[ceph-users] Re: Slow initial boot of OSDs in large cluster with unclean state

Anthony D'Atri Wed, 08 Jan 2025 06:56:39 -0800


> Just to check, are you recommending that at some point each week all PGs are 
> clean *at the same time*, or that no PGs should be unclean for more than a 
> week?


The former I think, so that the cluster is converged, which in turn enables the 
mons to cull old maps and compact their DBs.
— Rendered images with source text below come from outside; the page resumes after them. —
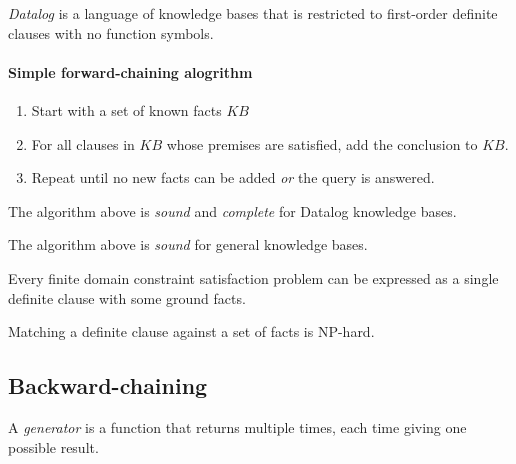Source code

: \documentclass{article}
\begin{document}
\begin{definition}
    \emph{Datalog} is a language of knowledge bases that is restricted to first-order
    definite clauses with no function symbols.
\end{definition}

\paragraph{Simple forward-chaining alogrithm}

\begin{enumerate}
    \item Start with a set of known facts $KB$
    \item For all clauses in $KB$ whose premises are satisfied, add the conclusion to $KB$.
    \item Repeat until no new facts can be added \emph{or} the query is answered.
\end{enumerate}

\begin{theorem}
    The algorithm above is \emph{sound} and \emph{complete} for Datalog knowledge bases.
\end{theorem}

\begin{theorem}
    The algorithm above is \emph{sound} for general knowledge bases.
\end{theorem}

\begin{theorem}
    Every finite domain constraint satisfaction problem can be expressed as a 
    single definite clause with some ground facts.
\end{theorem}

\begin{theorem}
    Matching a definite clause against a set of facts is NP-hard.
\end{theorem}

\subsection{Backward-chaining}

\begin{definition}
    A \emph{generator} is a function that returns multiple times, each time giving one
    possible result.
\end{definition}
\end{document}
> The latter absolutely makes sense, but the former can be quite hard to manage 
> sometimes this cluster, with about one drive failure a week we're somewhat at 
> the mercy of probability. We do always try and aim for 'clean-ish' every so 
> often though :)

I think Dan’s suggestion of upmap-remapped is intended to address that, it lets 
one (temporarily) convince the cluster that there are no PGs / RADOS objects 
remapped / backfilling / recovering, so that the old maps can be released and 
everything compacted.


> Also, just to double check my understanding here, the cluster needs to keep 
> hold of osdmaps going back to the point at which the currently unclean PGs 
> were last clean?

At PG granularity, I think so.

> So if a cluster has a bunch of backfill being queued continuously for a 
> month, but individual PGs get remapped and then backfilled quickly (e.g. 
> ~1day), the cluster only needs to hold onto maps for the day, rather than the 
> entire month period? Or am I missing something?

I suspect that the actual experience may be different, that PG convergence 
isn’t strictly a FIFO.  

> The above is how I would imagine an even larger cluster would operate, with 
> the expectation is that there will always be at least one non-clean PG at any 
> time

Dan made that important observation like ten years ago at an OpenStack Summit ;)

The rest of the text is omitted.